Determining the true value of a website: A GSA case study

It’s more complicated than you might think
Apr 16, 2024

Cleaning up: A hypothetical scenario

Consider this scenario: you’ve been told to clean up a giant room full of Things Your Agency Has Made in the Past and Now Maintains for Public Use. This means disposing of the Things that no longer add value, and sprucing up the Things that are still useful. How do you determine which Things belong in which category, especially when all the Things in that giant room have been used by the public, and available for all to see?

When the “things” we’re talking about are websites, this determination is often much more complicated than it might appear on the surface. This scenario is one facing web teams across the government, including at the U.S. General Services Administration (GSA), every single day. If you’re in this situation, consider all the ways you might begin to tackle this cleanup job.

Evaluating by visits

You decide to start by determining how many people visit each website each month. Delighted, you pull those numbers together and produce a chart that looks something like this:

The chart states that the 10 least-visited GSA websites had only about 66 visits in the past 30 days, whereas the top 10 websites averaged over 629,000 visits, and the agency average websites averaged over 244,000 monthly visits. So there you have it: clearly, it appears the websites with only 66 visits are the least useful and should be decommissioned. (Note that the low-traffic websites all show 66 visits because of the analytics tool’s statistical sampling methodology.)

However, you stop to examine one of the low-traffic sites. In studying it, you realize that it was never designed to have many visitors. Instead, it was designed to support a very small audience that only appears at random, unpredictable intervals; say, when a natural disaster strikes. Clearly, you don’t want to get rid of that website, since it’s meeting a specific need of a small but well-defined and important audience.

Through this consideration, you realize that using the number of visitors to determine the usefulness of a website incorrectly assumes:

  1. Each visit across all your websites is of the same value.
  2. Each audience, whether 66 people, or 629,000, have the same level of urgency and need for each website, even if one website is intended to serve a large, continuous audience, while another is designed to serve a small, irregular audience.

Since both of these assumptions are false, visitor numbers are not enough to determine the usefulness of a website. You need another evaluation tactic.

Evaluating by accessibility

After some consideration, you realize that all the websites have to be fully accessible to everyone, regardless of ability. You also have the tools and processes to help determine whether that standard has been reached. Excited, you start by assembling and running your automated accessibility tests.
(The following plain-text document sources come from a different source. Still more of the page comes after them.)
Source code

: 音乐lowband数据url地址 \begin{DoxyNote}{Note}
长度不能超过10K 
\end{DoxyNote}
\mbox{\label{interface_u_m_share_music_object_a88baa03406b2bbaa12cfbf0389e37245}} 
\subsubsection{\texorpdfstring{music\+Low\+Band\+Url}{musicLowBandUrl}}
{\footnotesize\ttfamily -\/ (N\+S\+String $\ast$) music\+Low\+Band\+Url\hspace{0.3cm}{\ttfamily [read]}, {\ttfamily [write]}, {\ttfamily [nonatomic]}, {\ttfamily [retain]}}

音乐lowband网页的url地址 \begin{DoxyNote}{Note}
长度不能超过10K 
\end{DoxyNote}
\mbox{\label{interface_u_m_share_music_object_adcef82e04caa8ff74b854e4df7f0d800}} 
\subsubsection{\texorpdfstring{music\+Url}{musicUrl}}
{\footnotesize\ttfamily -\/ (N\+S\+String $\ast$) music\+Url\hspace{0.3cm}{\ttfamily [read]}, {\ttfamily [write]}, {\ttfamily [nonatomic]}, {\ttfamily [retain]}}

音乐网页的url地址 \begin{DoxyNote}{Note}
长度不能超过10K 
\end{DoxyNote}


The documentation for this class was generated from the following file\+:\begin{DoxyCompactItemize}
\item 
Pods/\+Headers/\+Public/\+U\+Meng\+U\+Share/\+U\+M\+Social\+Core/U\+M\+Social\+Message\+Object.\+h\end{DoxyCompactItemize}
A bar chart: top 5 websites with the most accessibility issues. Website 1: 10,000, Website 2: 1,203, Website 3: 460, Website 4: 172, Website 5: 94.

Five websites stand out as having the worst accessibility errors, according to your tests. Clearly, these websites must go. As you prepare to get rid of them, however, you notice that the vast majority of the errors in the worst website are identical and all seem to originate from the same part of the website. You look closer and realize that the problem causing all those errors is actually quite basic and can be fixed easily, taking the worst website out of the bottom ranking. Looking at the other websites in your list, you realize that other errors that have surfaced are only errors in an automatic test, not a human one. Many of them aren’t on critical paths for the website’s use, so while they should be addressed, they are not meaningfully blocking access to the website.

That throws your entire evaluation into question: how can you possibly batch and judge the usefulness of a website by accessibility, if the severity and impact of each accessibility error varies so much? Instead, you must pair automated accessibility tests with manual testing to reach conclusions on the least accessible websites. That won’t help you quickly get rid of the lowest value websites, so yet another evaluation tactic is needed.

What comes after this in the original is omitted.